Exercise requirements –
One number is the whole answer: the tally of lines in the records that include the word "SetVolume".

Data for this task –
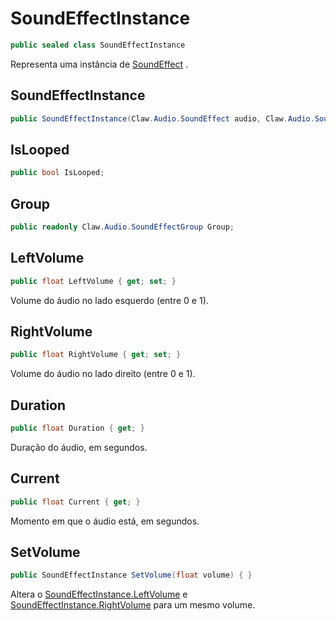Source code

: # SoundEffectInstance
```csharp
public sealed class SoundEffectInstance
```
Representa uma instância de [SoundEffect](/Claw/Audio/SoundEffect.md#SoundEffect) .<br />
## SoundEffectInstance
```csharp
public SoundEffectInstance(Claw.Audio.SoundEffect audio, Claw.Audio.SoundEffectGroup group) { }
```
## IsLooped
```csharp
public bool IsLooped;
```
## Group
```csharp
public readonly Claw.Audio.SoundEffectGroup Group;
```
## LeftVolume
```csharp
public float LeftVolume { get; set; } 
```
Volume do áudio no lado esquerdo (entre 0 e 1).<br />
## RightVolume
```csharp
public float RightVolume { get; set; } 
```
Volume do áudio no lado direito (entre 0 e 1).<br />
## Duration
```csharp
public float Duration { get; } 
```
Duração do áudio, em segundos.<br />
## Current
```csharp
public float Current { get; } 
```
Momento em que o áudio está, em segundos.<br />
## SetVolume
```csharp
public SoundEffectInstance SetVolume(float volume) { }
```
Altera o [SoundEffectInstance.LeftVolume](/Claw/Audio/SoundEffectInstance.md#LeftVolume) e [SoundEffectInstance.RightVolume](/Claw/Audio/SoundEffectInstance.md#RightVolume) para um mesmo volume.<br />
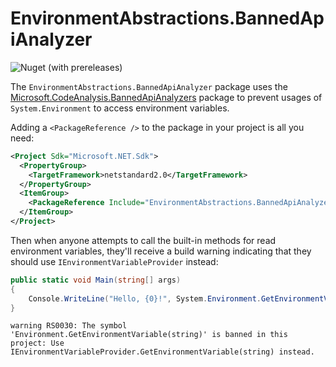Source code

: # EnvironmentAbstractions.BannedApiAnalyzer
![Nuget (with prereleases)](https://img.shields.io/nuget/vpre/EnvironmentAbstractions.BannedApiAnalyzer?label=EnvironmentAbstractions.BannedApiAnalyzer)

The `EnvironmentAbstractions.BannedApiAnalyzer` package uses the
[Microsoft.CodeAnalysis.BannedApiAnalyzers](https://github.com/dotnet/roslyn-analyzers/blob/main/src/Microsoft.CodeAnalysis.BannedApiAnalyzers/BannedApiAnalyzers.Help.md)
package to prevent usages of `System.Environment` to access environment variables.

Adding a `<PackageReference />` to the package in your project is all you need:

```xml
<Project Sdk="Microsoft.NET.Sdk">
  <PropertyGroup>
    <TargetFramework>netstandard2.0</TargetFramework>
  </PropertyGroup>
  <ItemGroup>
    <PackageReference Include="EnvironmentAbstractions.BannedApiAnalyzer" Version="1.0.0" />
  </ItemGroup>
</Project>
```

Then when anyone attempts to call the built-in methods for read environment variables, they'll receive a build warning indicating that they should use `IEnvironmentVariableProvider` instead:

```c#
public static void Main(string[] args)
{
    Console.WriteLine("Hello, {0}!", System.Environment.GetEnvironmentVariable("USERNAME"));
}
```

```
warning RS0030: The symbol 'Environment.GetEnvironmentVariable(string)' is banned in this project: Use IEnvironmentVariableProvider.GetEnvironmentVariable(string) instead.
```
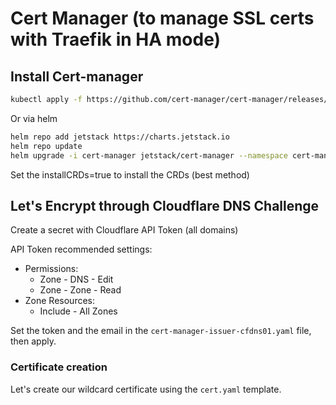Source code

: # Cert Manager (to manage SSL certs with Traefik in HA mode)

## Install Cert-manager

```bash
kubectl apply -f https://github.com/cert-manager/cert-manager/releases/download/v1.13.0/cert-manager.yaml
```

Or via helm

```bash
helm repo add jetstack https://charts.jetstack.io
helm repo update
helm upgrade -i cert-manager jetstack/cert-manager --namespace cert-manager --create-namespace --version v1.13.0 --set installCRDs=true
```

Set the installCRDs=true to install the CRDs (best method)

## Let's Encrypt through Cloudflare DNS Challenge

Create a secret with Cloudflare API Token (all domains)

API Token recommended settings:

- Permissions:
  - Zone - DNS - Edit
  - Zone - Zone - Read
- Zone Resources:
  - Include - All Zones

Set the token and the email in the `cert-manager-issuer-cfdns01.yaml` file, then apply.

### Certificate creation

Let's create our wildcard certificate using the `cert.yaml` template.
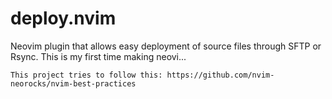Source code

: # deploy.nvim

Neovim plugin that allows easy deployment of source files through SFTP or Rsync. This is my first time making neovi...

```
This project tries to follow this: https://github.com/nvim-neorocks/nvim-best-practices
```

Completed task –
2